Picture of male Common Blue butterfly at Shipley station butterfly meadow

At Shipley station butterfly meadow, a Common Blue was seen on 6 July (see photo), as well as a Small Tortoiseshell, Ringlet, Red Admiral, Large White and 
many Five-spot Burnet moths (see photo below). 

Picture of 5 Spot Burnet Moths at Shipley Station butterfly meadow


August 2019 

New species for Shipley Station Butterfly Meadow.

The Brown Argus butterfly (Aricia Agestis) has been spotted for the first time ever in the butterfly meadow at Shipley station.

This butterfly is one of few species which is expanding its range as the UK heats up.

Research published by Butterfly Conservation in The State of British Butterflies 2015 shows that the expansion is not simply a response to more heat. The butterfly in its more Northern range has stopped using its traditional caterpillar food plant – Common Rock Rose – in favour of Dove’s Foot Crane’s Bill.
Also, spreading North may render it less vulnerable to wasp predators.

Previous news stories - scroll down to read the full story:

July 2019             Blue butterflies back at Shipley station
Sept 2018            Northcliffe threat - public parks threatened by                               crematorium plans 
August 2018         Heatwave
April 2018            EU bans Neonicotinoid pesticides
                           Brilliant news for pollinators                                                   
March 2018          Is feeding birds harmful?

July 2019
Blues Back
Blue butterflies have been more common in Shipley station meadow this year.

This has been a relief for organising open days.

Over the past several years, bad weather, including the Beast from the East, had meant that no butterflies could be seen. In last year's heatwave, the vegetation was burnt out, and providing neither food nor shelter for butterflies.

This year, at least four pairs of Common Blue butterflies were mating. 

In addition, the meadow supported numerous pairs of Ringlet butterflies.

Squadrons of Five Spot Burnet, a day-flying moth, have been seen at every stage in their life cycle: 
from mating and egg laying, 
to caterpillar and pupating, 
and final emergence as an adult moth. 
The open day was slightly early in the year for Marbled Whites but we expect to see them very soon.


Northcliffe crematorium threat may be lifted
if Councillors accept planning officers recommendation at a meeting of Bradford Council’s executive on January 8.

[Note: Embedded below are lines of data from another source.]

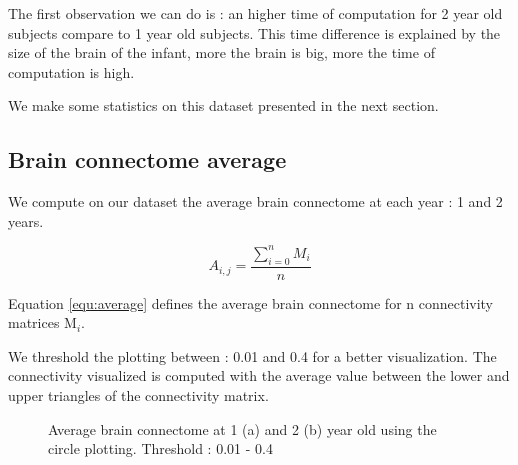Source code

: \documentclass[]{spie}  %
\begin{document}
The first observation we can do is : an higher time of computation for 2 year old subjects compare to 1 year old subjects. This time difference is explained by the size of the brain of the infant, more the brain is big, more the time of computation is high.

We make some statistics on this dataset presented in the next section.

\subsection{Brain connectome average}

We compute on our dataset the average brain connectome at each year : 1 and 2 years. 

\begin{equation}
	A_{i,j} = \frac{\sum_{i=0}^n M_i}{n}
	\label{equ:average}
\end{equation}

Equation \ref{equ:average} defines the average brain connectome for n connectivity matrices M$_{i}$. 

We threshold the plotting between : 0.01 and 0.4 for a better visualization.
The connectivity visualized is computed with the average value between the lower and upper triangles of the connectivity matrix.

\begin{figure}
\centering 
{}
\caption[Average brain connectome at 1 (a) and 2 (b) year old using the circle plotting ]{Average brain connectome at 1 (a) and 2 (b) year old using the circle plotting. Threshold : 0.01 - 0.4}
\label{fig:AverageBrainConnectome}
\end{figure} 
\end{document}
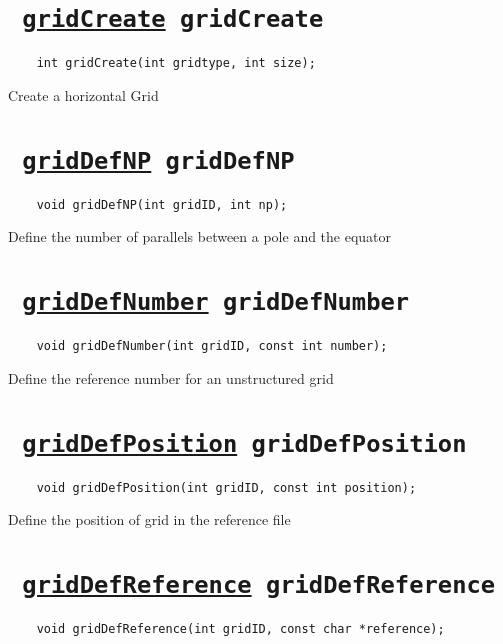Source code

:

\section*{\tt 
\ifpdf
\hyperref[gridCreate]{gridCreate}
\else
gridCreate
\fi
}
\begin{verbatim}
    int gridCreate(int gridtype, int size);
\end{verbatim}

Create a horizontal Grid
\ifpdfoutput{}{(\ref{gridCreate})}


\section*{\tt 
\ifpdf
\hyperref[gridDefNP]{gridDefNP}
\else
gridDefNP
\fi
}
\begin{verbatim}
    void gridDefNP(int gridID, int np);
\end{verbatim}

Define the number of parallels between a pole and the equator
\ifpdfoutput{}{(\ref{gridDefNP})}


\section*{\tt 
\ifpdf
\hyperref[gridDefNumber]{gridDefNumber}
\else
gridDefNumber
\fi
}
\begin{verbatim}
    void gridDefNumber(int gridID, const int number);
\end{verbatim}

Define the reference number for an unstructured grid
\ifpdfoutput{}{(\ref{gridDefNumber})}


\section*{\tt 
\ifpdf
\hyperref[gridDefPosition]{gridDefPosition}
\else
gridDefPosition
\fi
}
\begin{verbatim}
    void gridDefPosition(int gridID, const int position);
\end{verbatim}

Define the position of grid in the reference file
\ifpdfoutput{}{(\ref{gridDefPosition})}


\section*{\tt 
\ifpdf
\hyperref[gridDefReference]{gridDefReference}
\else
gridDefReference
\fi
}
\begin{verbatim}
    void gridDefReference(int gridID, const char *reference);
\end{verbatim}


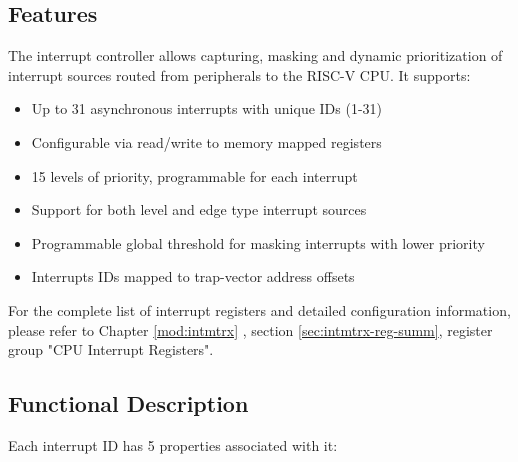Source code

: \documentclass[main\_\_EN.tex]{subfiles}
\begin{document}
\subsection{Features}
\label{sec:riscvcpu-int-features}

The interrupt controller allows capturing, masking and dynamic prioritization of interrupt sources routed from peripherals to the RISC-V CPU. It supports:

\begin{itemize}
    \item Up to 31 asynchronous interrupts with unique IDs (1-31)
    \item Configurable via read/write to memory mapped registers
    \item 15 levels of priority, programmable for each interrupt
    \item Support for both level and edge type interrupt sources
    \item Programmable global threshold for masking interrupts with lower priority
    \item Interrupts IDs mapped to trap-vector address offsets
\end{itemize}

For the complete list of interrupt registers and detailed configuration information, please refer to Chapter \ref{mod:intmtrx} \textit{}, section \ref{sec:intmtrx-reg-summ}, register group "CPU Interrupt Registers".

\subsection{Functional Description}
\label{sec:riscvcpu-int-func-descr}

Each interrupt ID has 5 properties associated with it:
\end{document}
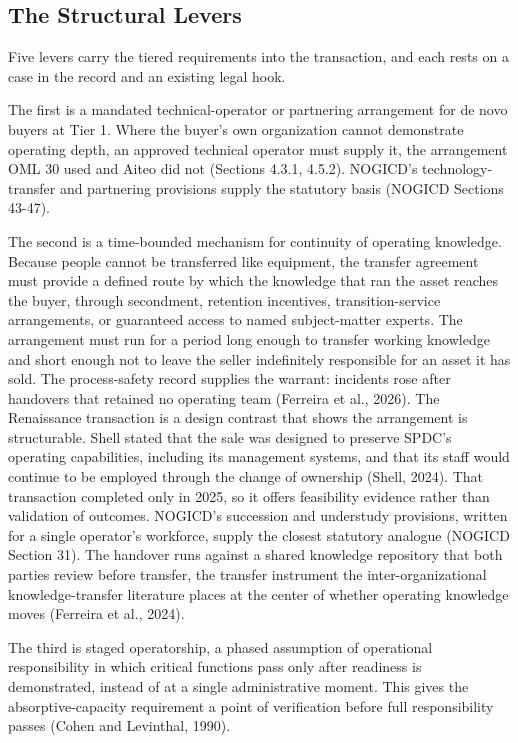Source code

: \documentclass[twoside,fontset=lmodern]{mitthesis}
\begin{document}
\hypertarget{the-structural-levers}{%
\subsection{The Structural Levers}\label{the-structural-levers}}

Five levers carry the tiered requirements into the transaction, and each
rests on a case in the record and an existing legal hook.

The first is a mandated technical-operator or partnering arrangement for
de novo buyers at Tier 1. Where the buyer's own organization cannot
demonstrate operating depth, an approved technical operator must supply
it, the arrangement OML 30 used and Aiteo did not (Sections 4.3.1,
4.5.2). NOGICD's technology-transfer and partnering provisions supply
the statutory basis (NOGICD Sections 43-47).

The second is a time-bounded mechanism for continuity of operating
knowledge. Because people cannot be transferred like equipment, the
transfer agreement must provide a defined route by which the knowledge
that ran the asset reaches the buyer, through secondment, retention
incentives, transition-service arrangements, or guaranteed access to
named subject-matter experts. The arrangement must run for a period long
enough to transfer working knowledge and short enough not to leave the
seller indefinitely responsible for an asset it has sold. The
process-safety record supplies the warrant: incidents rose after
handovers that retained no operating team (Ferreira et al., 2026). The
Renaissance transaction is a design contrast that shows the arrangement
is structurable. Shell stated that the sale was designed to preserve
SPDC's operating capabilities, including its management systems, and
that its staff would continue to be employed through the change of
ownership (Shell, 2024). That transaction completed only in 2025, so it
offers feasibility evidence rather than validation of outcomes. NOGICD's
succession and understudy provisions, written for a single operator's
workforce, supply the closest statutory analogue (NOGICD Section 31).
The handover runs against a shared knowledge repository that both
parties review before transfer, the transfer instrument the
inter-organizational knowledge-transfer literature places at the center
of whether operating knowledge moves (Ferreira et al., 2024).

The third is staged operatorship, a phased assumption of operational
responsibility in which critical functions pass only after readiness is
demonstrated, instead of at a single administrative moment. This gives
the absorptive-capacity requirement a point of verification before full
responsibility passes (Cohen and Levinthal, 1990).
\end{document}
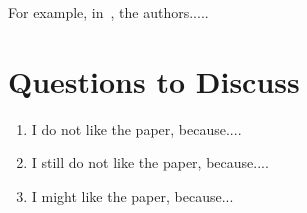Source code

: \documentclass[sigplan,screen]{acmart}
\begin{document}
For example, in~\cite{tkfuzz}, the authors.....

\section{Questions to Discuss}

\begin{enumerate}
	\item I do not like the paper, because....
	\item I still do not like the paper, because....
    \item I might like the paper, because...
\end{enumerate}



\end{document}
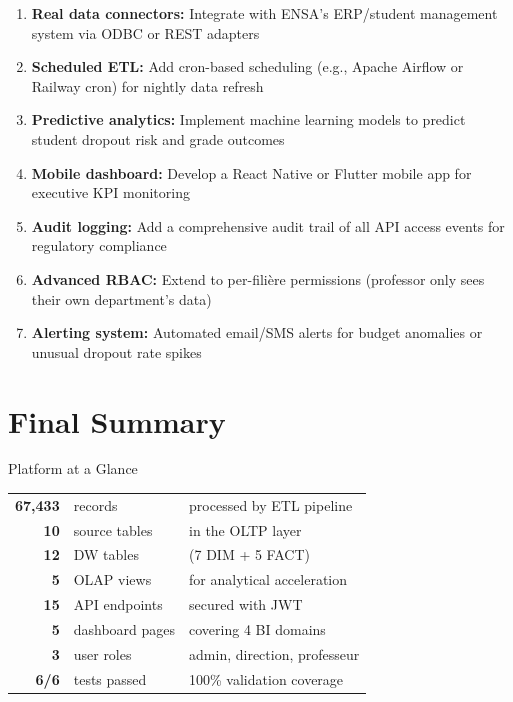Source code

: \documentclass[12pt, a4paper]{report}
\begin{document}
\begin{enumerate}
  \item \textbf{Real data connectors:} Integrate with ENSA's ERP/student management system via ODBC or REST adapters
  \item \textbf{Scheduled ETL:} Add cron-based scheduling (e.g., Apache Airflow or Railway cron) for nightly data refresh
  \item \textbf{Predictive analytics:} Implement machine learning models to predict student dropout risk and grade outcomes
  \item \textbf{Mobile dashboard:} Develop a React Native or Flutter mobile app for executive KPI monitoring
  \item \textbf{Audit logging:} Add a comprehensive audit trail of all API access events for regulatory compliance
  \item \textbf{Advanced RBAC:} Extend to per-filière permissions (professor only sees their own department's data)
  \item \textbf{Alerting system:} Automated email/SMS alerts for budget anomalies or unusual dropout rate spikes
\end{enumerate}

\section{Final Summary}

\begin{kpibox}{Platform at a Glance}
\begin{center}
\begin{tabular}{rll}
\textbf{67,433} & records & processed by ETL pipeline \\
\textbf{10} & source tables & in the OLTP layer \\
\textbf{12} & DW tables & (7 DIM + 5 FACT) \\
\textbf{5} & OLAP views & for analytical acceleration \\
\textbf{15} & API endpoints & secured with JWT \\
\textbf{5} & dashboard pages & covering 4 BI domains \\
\textbf{3} & user roles & admin, direction, professeur \\
\textbf{6/6} & tests passed & 100\% validation coverage \\
\end{tabular}
\end{center}
\end{kpibox}
\end{document}
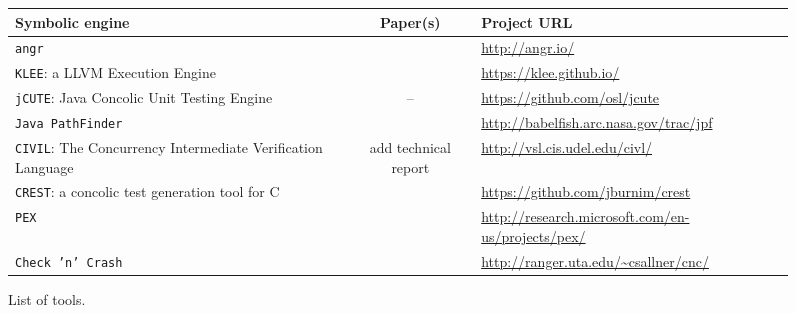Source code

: \begin{figure}[t]
  \centering
  \begin{adjustbox}{width=1\columnwidth}
  \begin{small}
  \begin{tabular}{| l || c || l |}
    \hline      
    Symbolic engine & Paper(s) & Project URL  \\ \hline\hline
    {\tt angr} & \cite{FIRMALICE-NDSS15} & \url{http://angr.io/} \\
    {\tt KLEE}: a LLVM Execution Engine & \cite{KLEE-OSDI08} & \url{https://klee.github.io/} \\
    {\tt jCUTE}: Java Concolic Unit Testing Engine & -- & \url{https://github.com/osl/jcute} \\
    {\tt Java PathFinder} & \cite{PATHFINDER-ASE10} & \url{http://babelfish.arc.nasa.gov/trac/jpf}\\
    {\tt CIVIL}: The Concurrency Intermediate Verification Language & add technical report & \url{http://vsl.cis.udel.edu/civl/}\\
    {\tt CREST}: a concolic test generation tool for C & \cite{CREST-ASE08} & \url{https://github.com/jburnim/crest} \\
    {\tt PEX} & \cite{PEX-TAP08} & \url{http://research.microsoft.com/en-us/projects/pex/} \\
    {\tt Check 'n' Crash} & \cite{CS-ICSE05} & \url{http://ranger.uta.edu/~csallner/cnc/}\\
    \hline  
  \end{tabular}
  \end{small}
  \end{adjustbox}
  \caption{List of tools.}
  \label{tab:symbolic-engines}
\end{figure}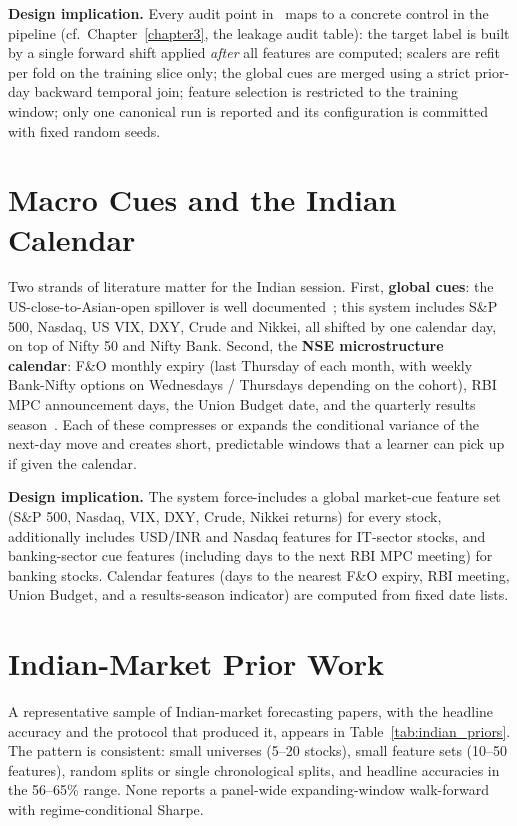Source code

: \textbf{Design implication.} Every audit point in~\cite{prado2018walkforward} maps to a concrete control in the pipeline (cf.\ Chapter~\ref{chapter3}, the leakage audit table): the target label is built by a single forward shift applied \emph{after} all features are computed; scalers are refit per fold on the training slice only; the global cues are merged using a strict prior-day backward temporal join; feature selection is restricted to the training window; only one canonical run is reported and its configuration is committed with fixed random seeds.

\section{Macro Cues and the Indian Calendar}

Two strands of literature matter for the Indian session. First, \textbf{global cues}: the US-close-to-Asian-open spillover is well documented~\cite{eun1989international,rapach2013}; this system includes S\&P 500, Nasdaq, US VIX, DXY, Crude and Nikkei, all shifted by one calendar day, on top of Nifty 50 and Nifty Bank. Second, the \textbf{NSE microstructure calendar}: F\&O monthly expiry (last Thursday of each month, with weekly Bank-Nifty options on Wednesdays / Thursdays depending on the cohort), RBI MPC announcement days, the Union Budget date, and the quarterly results season~\cite{nse_handbook}. Each of these compresses or expands the conditional variance of the next-day move and creates short, predictable windows that a learner can pick up if given the calendar.

\textbf{Design implication.} The system force-includes a global market-cue feature set (S\&P 500, Nasdaq, VIX, DXY, Crude, Nikkei returns) for every stock, additionally includes USD/INR and Nasdaq features for IT-sector stocks, and banking-sector cue features (including days to the next RBI MPC meeting) for banking stocks. Calendar features (days to the nearest F\&O expiry, RBI meeting, Union Budget, and a results-season indicator) are computed from fixed date lists.

\section{Indian-Market Prior Work}

A representative sample of Indian-market forecasting papers, with the headline accuracy and the protocol that produced it, appears in Table~\ref{tab:indian_priors}. The pattern is consistent: small universes (5--20 stocks), small feature sets (10--50 features), random splits or single chronological splits, and headline accuracies in the 56--65\% range. None reports a panel-wide expanding-window walk-forward with regime-conditional Sharpe.

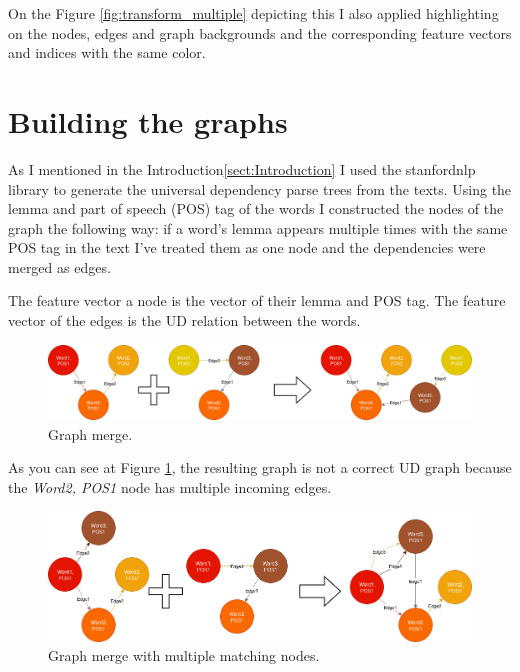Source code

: On the Figure \ref{fig:transform_multiple} depicting this I also applied highlighting on the nodes, edges and graph backgrounds and the corresponding feature vectors and indices with the same color.

\FloatBarrier
\section{Building the graphs}

As I mentioned in the Introduction\ref{sect:Introduction} I used the stanfordnlp library to generate the universal dependency parse trees from the texts. Using the lemma and part of speech (POS) tag of the words I constructed the nodes of the graph the following way: if a word's lemma appears multiple times with the same POS tag in the text I've treated them as one node and the dependencies were merged as edges.

The feature vector a node is the vector of their lemma and POS tag. The feature vector of the edges is the UD relation between the words.

\begin{figure}[!ht]
	\centering
	\includegraphics[width=150mm, keepaspectratio]{figures/merge_graphs_color.png}
	\caption{Graph merge.}
	\label{fig:merge_graph_color}
\end{figure}

As you can see at Figure \ref{fig:merge_graph_color}, the resulting graph is not a correct UD graph because the \textit{Word2, POS1} node has multiple incoming edges.

\begin{figure}[!ht]
	\centering
	\includegraphics[width=150mm, keepaspectratio]{figures/merge_graphs_color_multiple.png}
	\caption{Graph merge with multiple matching nodes.}
	\label{fig:merge_graph_color_multiple}
\end{figure}

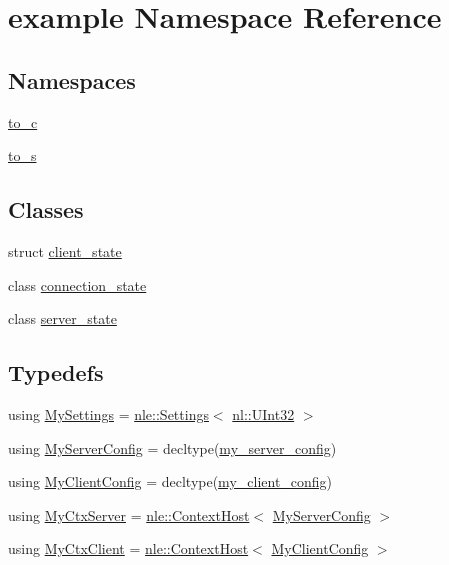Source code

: \hypertarget{namespaceexample}{}\section{example Namespace Reference}
\label{namespaceexample}
\subsection*{Namespaces}
\begin{DoxyCompactItemize}
\item 
 \hyperlink{namespaceexample_1_1to__c}{to\+\_\+c}
\item 
 \hyperlink{namespaceexample_1_1to__s}{to\+\_\+s}
\end{DoxyCompactItemize}
\subsection*{Classes}
\begin{DoxyCompactItemize}
\item 
struct \hyperlink{structexample_1_1client__state}{client\+\_\+state}
\item 
class \hyperlink{classexample_1_1connection__state}{connection\+\_\+state}
\item 
class \hyperlink{classexample_1_1server__state}{server\+\_\+state}
\end{DoxyCompactItemize}
\subsection*{Typedefs}
\begin{DoxyCompactItemize}
\item 
using \hyperlink{namespaceexample_a5efa1dbb95bf11993a49738e533e7d0a}{My\+Settings} = \hyperlink{structexperiment_1_1Settings}{nle\+::\+Settings}$<$ \hyperlink{namespacenl_a5a2105bdb0a0734402590ce0805d7e31}{nl\+::\+U\+Int32} $>$
\item 
using \hyperlink{namespaceexample_af793395d62fc2b1e6ffb8fa73d751c26}{My\+Server\+Config} = decltype(\hyperlink{namespaceexample_ac04453c909e716e9769692290761b844}{my\+\_\+server\+\_\+config})
\item 
using \hyperlink{namespaceexample_a1d0fadf5159e96dd9c1f2c1d645ed430}{My\+Client\+Config} = decltype(\hyperlink{namespaceexample_a2e75dd524031f59d04a53e5073228ac0}{my\+\_\+client\+\_\+config})
\item 
using \hyperlink{namespaceexample_a691724c505d8b776cc3d6e6ecdd86c30}{My\+Ctx\+Server} = \hyperlink{classexperiment_1_1ContextHost}{nle\+::\+Context\+Host}$<$ \hyperlink{namespaceexample_af793395d62fc2b1e6ffb8fa73d751c26}{My\+Server\+Config} $>$
\item 
using \hyperlink{namespaceexample_a15f26e1f0bedfa575b4f5832a2b679b5}{My\+Ctx\+Client} = \hyperlink{classexperiment_1_1ContextHost}{nle\+::\+Context\+Host}$<$ \hyperlink{namespaceexample_a1d0fadf5159e96dd9c1f2c1d645ed430}{My\+Client\+Config} $>$
\end{DoxyCompactItemize}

Traffic issues make  final approval of the site for development unlikely.

While this is good news, it does not affect the other 4 sites including Littlemoor, and does not rule out further attempts to develop Northcliffe.
The Park at Northcliffe, & Littlemoor Park in Queensbury are on the list of possible properties to be the site for a new crematorium.
At Bradford Council’s Regulatory and Appeals Committee meeting held on 19th July 2018 a list of five possible sites for a new crematorium were considered
Two public parks were listed- Northcliffe and Littlemoor - but due to commercial sensitivities 3 sites on private land were not identified.
The committee agreed to conduct feasibility studies on all five sites.
The Friends of Northcliffe are urging protest to stop the scheme before it starts. Please protest this plan by using the Friends petition at:
A paper version of the petition is downloadable from the Friends website.
You can also protest to Mike Priestley, the officer who deals with property held by the council in Trust, and is the link with the Charity Commission
                   Mike Priestley
                   City Hall
                   Bradford BD1 1HY.  .
Mr H N Rae MP, later Sir H Norman Rae MP bought the land, now known as Northcliffe Park, giving them to Shipley Urban District Council to be used as public playing fields. 
A plaque on the main gate records their opening on 12th June 1920,

the gift of Sir H Norman Rae MP,
given as an open space for recreation and benefit of the public, forever.
Norman Rae (or Northcliffe) Playing Fields is a registered charity – charity number 515034  

with its charitable objectives being:

"The lands and woodlands conveyed by the indenture shall  be used at all times hereafter solely and entirely as an open space for the recreation and benefit of the public and for no other purpose whatever and not for the purpose of profit and all income derived from the estate shall be used for the maintenance development or improvement of the estate.”
Similarly Littlemoor Park, Queensbury, property of the Foster family, was given to Bradford Council to be managed as a Charitable Trust.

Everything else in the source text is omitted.